While the rally overall is a lawful celebration of cycles and summer, it also has its dark side. That includes felony drug arrests and even more shocking crimes that lurk on the ragged edges of the rally.
That's where undercover agents in a multi-agency task force reach out on internet sites to those seeking sex with children.
"In a general sense, what the joint operation is is that there are advertisements and posts put up selling young children, usually at a very young age, for sexual activities," South Dakota Attorney General Marty Jackley said. "And what the operation does is when people respond, we ultimately, basically once there has been sufficient steps toward committing a very serious crime toward young children we will intervene and then make the arrest."
Jackley was in Sturgis in the early days of the rally this year, along with Brendan Johnson, the U.S. attorney for South Dakota. They meet with members of the state, local and federal team who worked long, late hours from a sparse operations center to catch men seeking who seek sex with teenage girls under 16.

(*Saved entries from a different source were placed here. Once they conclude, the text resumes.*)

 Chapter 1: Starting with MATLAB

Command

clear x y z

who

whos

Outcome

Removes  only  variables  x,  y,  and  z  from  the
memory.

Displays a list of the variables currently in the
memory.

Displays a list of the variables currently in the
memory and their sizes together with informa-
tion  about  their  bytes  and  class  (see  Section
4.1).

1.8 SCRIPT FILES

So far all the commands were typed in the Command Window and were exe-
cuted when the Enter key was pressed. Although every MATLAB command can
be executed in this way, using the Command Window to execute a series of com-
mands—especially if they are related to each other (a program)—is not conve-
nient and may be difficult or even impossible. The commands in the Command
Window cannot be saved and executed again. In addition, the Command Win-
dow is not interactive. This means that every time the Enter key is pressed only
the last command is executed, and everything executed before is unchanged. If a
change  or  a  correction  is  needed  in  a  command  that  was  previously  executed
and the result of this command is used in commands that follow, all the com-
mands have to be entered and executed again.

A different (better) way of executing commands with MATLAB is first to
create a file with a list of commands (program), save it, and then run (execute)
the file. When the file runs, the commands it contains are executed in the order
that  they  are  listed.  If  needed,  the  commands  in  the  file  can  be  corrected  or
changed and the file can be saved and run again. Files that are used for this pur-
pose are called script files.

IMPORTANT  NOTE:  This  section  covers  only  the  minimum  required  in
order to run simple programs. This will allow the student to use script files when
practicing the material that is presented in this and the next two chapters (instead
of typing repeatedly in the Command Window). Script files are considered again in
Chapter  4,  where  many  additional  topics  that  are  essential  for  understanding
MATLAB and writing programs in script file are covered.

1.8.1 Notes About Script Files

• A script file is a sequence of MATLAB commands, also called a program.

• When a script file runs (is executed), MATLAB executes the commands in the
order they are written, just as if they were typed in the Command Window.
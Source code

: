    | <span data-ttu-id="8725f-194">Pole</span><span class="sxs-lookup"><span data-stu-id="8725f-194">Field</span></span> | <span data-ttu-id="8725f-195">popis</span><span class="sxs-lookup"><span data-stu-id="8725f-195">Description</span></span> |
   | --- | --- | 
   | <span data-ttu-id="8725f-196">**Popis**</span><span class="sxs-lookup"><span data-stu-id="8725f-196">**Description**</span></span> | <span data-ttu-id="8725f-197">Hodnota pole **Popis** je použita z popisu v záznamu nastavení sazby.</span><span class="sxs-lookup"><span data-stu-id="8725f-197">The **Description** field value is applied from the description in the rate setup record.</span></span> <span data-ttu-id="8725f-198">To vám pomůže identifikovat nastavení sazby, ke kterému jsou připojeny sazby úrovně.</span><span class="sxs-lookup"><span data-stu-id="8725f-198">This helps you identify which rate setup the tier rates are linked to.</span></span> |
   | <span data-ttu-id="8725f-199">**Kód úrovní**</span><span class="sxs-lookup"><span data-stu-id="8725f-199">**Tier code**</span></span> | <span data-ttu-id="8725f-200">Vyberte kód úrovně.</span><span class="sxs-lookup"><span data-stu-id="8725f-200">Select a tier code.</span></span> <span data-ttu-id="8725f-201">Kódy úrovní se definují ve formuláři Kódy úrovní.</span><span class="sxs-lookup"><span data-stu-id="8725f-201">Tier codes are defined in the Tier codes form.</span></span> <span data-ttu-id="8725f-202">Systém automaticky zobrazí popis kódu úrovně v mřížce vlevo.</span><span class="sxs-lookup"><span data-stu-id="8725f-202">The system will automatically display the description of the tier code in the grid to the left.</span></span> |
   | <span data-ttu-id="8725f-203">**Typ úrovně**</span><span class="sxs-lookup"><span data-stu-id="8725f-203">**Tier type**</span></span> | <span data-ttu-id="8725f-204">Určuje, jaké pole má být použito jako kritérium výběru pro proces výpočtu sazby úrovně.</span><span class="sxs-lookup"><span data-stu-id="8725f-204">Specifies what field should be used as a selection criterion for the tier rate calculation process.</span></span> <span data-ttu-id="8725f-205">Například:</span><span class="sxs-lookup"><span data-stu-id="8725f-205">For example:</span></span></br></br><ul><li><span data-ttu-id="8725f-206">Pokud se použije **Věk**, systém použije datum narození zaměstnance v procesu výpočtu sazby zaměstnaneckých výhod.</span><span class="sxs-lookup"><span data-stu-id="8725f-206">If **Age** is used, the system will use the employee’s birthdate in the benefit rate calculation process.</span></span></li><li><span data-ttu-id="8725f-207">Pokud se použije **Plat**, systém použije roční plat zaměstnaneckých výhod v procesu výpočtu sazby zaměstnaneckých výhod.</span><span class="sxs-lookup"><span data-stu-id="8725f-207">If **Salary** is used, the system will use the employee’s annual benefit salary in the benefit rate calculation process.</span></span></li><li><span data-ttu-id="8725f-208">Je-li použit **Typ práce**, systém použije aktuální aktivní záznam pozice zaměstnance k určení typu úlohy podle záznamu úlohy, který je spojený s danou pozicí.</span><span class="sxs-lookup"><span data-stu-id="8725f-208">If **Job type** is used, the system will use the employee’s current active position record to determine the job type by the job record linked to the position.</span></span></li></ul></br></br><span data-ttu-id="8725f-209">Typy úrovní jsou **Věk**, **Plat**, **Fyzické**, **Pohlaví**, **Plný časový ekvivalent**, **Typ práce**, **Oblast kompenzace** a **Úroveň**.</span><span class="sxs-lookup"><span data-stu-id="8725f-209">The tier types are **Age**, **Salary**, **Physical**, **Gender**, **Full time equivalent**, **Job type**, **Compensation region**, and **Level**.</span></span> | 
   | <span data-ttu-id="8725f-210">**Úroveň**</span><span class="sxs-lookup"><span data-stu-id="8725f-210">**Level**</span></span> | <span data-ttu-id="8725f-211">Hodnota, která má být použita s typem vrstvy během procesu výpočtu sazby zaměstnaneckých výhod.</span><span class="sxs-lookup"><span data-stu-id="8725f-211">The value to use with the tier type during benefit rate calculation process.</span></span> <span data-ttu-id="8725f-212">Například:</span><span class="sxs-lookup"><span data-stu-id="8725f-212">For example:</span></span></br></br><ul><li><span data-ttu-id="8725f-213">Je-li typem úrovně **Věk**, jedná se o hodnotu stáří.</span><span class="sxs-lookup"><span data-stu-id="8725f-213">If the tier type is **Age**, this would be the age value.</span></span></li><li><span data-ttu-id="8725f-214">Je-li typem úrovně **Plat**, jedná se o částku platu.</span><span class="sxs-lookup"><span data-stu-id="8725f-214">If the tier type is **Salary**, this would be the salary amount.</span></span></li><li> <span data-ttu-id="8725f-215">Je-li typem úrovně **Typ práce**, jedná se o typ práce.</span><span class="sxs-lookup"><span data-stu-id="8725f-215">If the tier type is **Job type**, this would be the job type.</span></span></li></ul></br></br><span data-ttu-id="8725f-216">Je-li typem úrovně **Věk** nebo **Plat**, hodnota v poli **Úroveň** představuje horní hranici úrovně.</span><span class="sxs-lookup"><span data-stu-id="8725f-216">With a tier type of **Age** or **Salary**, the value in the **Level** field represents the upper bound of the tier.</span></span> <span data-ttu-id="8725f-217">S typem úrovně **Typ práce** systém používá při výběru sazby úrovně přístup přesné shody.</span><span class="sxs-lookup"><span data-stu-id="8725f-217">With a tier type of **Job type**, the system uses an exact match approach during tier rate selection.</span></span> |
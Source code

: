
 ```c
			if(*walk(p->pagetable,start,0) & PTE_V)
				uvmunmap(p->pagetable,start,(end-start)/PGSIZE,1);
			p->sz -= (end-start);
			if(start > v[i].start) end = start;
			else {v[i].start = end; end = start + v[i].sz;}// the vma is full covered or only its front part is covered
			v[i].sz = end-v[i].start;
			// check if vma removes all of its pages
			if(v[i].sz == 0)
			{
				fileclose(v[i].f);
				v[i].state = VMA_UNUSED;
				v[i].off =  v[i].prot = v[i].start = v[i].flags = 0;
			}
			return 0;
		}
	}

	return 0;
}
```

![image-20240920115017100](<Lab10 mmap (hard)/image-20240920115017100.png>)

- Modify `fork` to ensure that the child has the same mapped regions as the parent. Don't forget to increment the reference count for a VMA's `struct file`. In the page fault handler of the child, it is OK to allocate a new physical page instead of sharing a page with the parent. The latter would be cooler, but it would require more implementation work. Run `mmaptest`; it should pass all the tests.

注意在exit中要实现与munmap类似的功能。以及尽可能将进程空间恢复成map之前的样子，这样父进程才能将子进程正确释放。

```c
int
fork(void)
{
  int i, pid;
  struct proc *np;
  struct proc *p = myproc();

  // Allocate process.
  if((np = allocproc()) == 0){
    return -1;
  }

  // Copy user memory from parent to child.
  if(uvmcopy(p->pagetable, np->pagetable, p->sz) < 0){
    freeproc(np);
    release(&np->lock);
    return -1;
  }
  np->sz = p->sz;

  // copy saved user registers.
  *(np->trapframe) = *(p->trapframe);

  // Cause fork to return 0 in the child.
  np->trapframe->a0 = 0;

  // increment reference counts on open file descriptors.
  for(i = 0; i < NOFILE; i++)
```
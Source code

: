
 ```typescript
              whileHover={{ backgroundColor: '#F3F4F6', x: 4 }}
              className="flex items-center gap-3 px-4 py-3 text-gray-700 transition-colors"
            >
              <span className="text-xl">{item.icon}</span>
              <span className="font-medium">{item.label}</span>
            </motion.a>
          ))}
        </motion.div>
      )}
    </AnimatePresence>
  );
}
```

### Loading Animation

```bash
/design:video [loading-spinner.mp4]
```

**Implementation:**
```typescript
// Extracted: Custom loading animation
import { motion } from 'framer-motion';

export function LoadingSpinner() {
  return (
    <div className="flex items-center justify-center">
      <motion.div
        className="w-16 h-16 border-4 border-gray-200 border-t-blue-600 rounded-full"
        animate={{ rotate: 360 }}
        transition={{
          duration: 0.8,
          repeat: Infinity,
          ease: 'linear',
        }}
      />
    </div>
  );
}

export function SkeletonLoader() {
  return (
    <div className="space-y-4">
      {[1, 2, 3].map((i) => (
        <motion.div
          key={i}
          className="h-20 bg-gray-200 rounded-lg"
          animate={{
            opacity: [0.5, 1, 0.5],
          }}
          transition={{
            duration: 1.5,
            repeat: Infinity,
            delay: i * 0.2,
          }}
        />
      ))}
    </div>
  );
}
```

Last year, agents ran a sting operation at the rally that ended in the arrest of nine people for commercial sex trafficking, typically involving teenage girls under 16. Operating this year, the agents charged six others, a slight decline that Jackley hopes is a trend.
"I think overall when you look at the operation that state, federal and local law enforcement are putting on, I mean, the desire is to remove dangerous sex predators off our streets, but also to provide awareness and serve as a deterrent so that the bad guys are hesitant to be out there searching to really seek out young children," Jackley said.
Jackley says it's important to remember that the rally sting operations are aimed at a very significant but tiny percentage of people.
"The Sturgis event is a very positive event for South Dakota, but with it comes a certain criminal element," Jackley said. "And what our job in law enforcement is to do the best job we can to protect South Dakota from that small segment of the criminal element."
Jackley said officials weren't ready Monday to release the names of those arrested. But four of them are from other states, one from Canada and one from South Dakota. Most will likely be charged in federal court.